2. Failure to identify and address multiple previous events of high pitch rate during take-off by the operator.
3. The operator showed gross negligence in complying with the prevailing practices of ferry flight planning, preparation and execution. There is a lack of consistent definition of ferry flights.
4. Gross negligence and non-compliances by the operator during the entire process of cargo and baggage handling (weighing, loading, distribution and latching), while violating the provisions of operational manual and ground handling manual. The load was not adequately secured with straps, tie-downs, or nets, while the flight preparation was rushed.
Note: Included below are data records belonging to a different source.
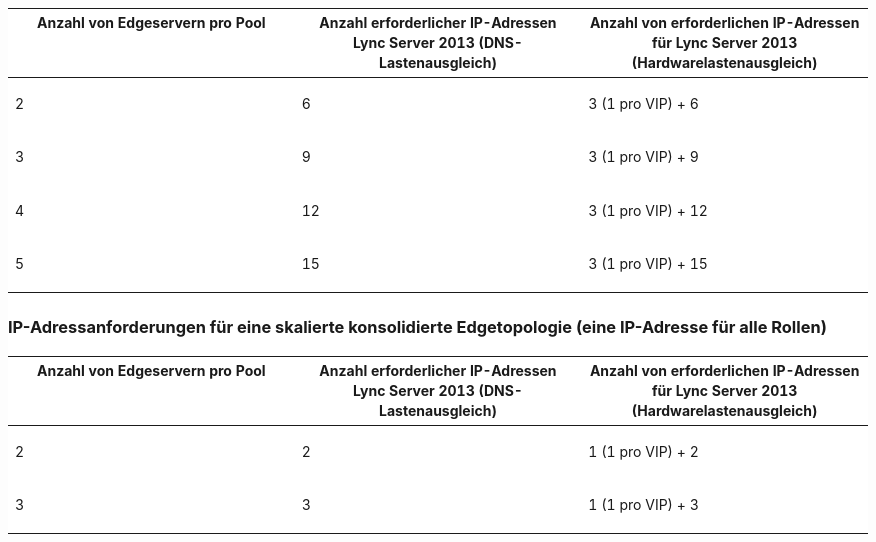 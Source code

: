 <table>
<colgroup>
<col style="width: 33%" />
<col style="width: 33%" />
<col style="width: 33%" />
</colgroup>
<thead>
<tr class="header">
<th>Anzahl von Edgeservern pro Pool</th>
<th>Anzahl erforderlicher IP-Adressen Lync Server 2013 (DNS-Lastenausgleich)</th>
<th>Anzahl von erforderlichen IP-Adressen für Lync Server 2013 (Hardwarelastenausgleich)</th>
</tr>
</thead>
<tbody>
<tr class="odd">
<td><p>2</p></td>
<td><p>6</p></td>
<td><p>3 (1 pro VIP) + 6</p></td>
</tr>
<tr class="even">
<td><p>3</p></td>
<td><p>9</p></td>
<td><p>3 (1 pro VIP) + 9</p></td>
</tr>
<tr class="odd">
<td><p>4</p></td>
<td><p>12</p></td>
<td><p>3 (1 pro VIP) + 12</p></td>
</tr>
<tr class="even">
<td><p>5</p></td>
<td><p>15</p></td>
<td><p>3 (1 pro VIP) + 15</p></td>
</tr>
</tbody>
</table>


### IP-Adressanforderungen für eine skalierte konsolidierte Edgetopologie (eine IP-Adresse für alle Rollen)

<table>
<colgroup>
<col style="width: 33%" />
<col style="width: 33%" />
<col style="width: 33%" />
</colgroup>
<thead>
<tr class="header">
<th>Anzahl von Edgeservern pro Pool</th>
<th>Anzahl erforderlicher IP-Adressen Lync Server 2013 (DNS-Lastenausgleich)</th>
<th>Anzahl von erforderlichen IP-Adressen für Lync Server 2013 (Hardwarelastenausgleich)</th>
</tr>
</thead>
<tbody>
<tr class="odd">
<td><p>2</p></td>
<td><p>2</p></td>
<td><p>1 (1 pro VIP) + 2</p></td>
</tr>
<tr class="even">
<td><p>3</p></td>
<td><p>3</p></td>
<td><p>1 (1 pro VIP) + 3</p></td>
The report concludes with a collection of immediate actions and longer-term systemic changes. Saurya Airlines has since revised and verified their speed cards and implemented stricter take-off procedures, with targeted retraining for pilots on stall recognition, pitch control and aircraft performance monitoring. They have also introduced a Flight Data Monitoring system to detect unsafe trends. Cargo handling procedures were overhauled.

Emergency response protocols at Tribhuvan International Airport have been updated, and stricter evidence-handling procedures were mandated after post-crash investigation issues.

The Civil Aviation Authority of Nepal says that they have tightened their oversight with increased ramp inspections, regular operational audits, and new rules for aircraft loading and documentation.

I wish Nepal’s aviation industry all the best, but it’s hard to feel confident about their success given the environment that allowed such a breakdown to occur in the first place.

People sometimes ask me what airlines I would avoid flying with. My answer is that it’s not any individual airline that causes me concern so much as the regulator. When the system is broken at the top, the failures filter down.

Nepal’s Civil Aviation Authority will have to do a lot more to earn my trust in the airlines they claim authority over.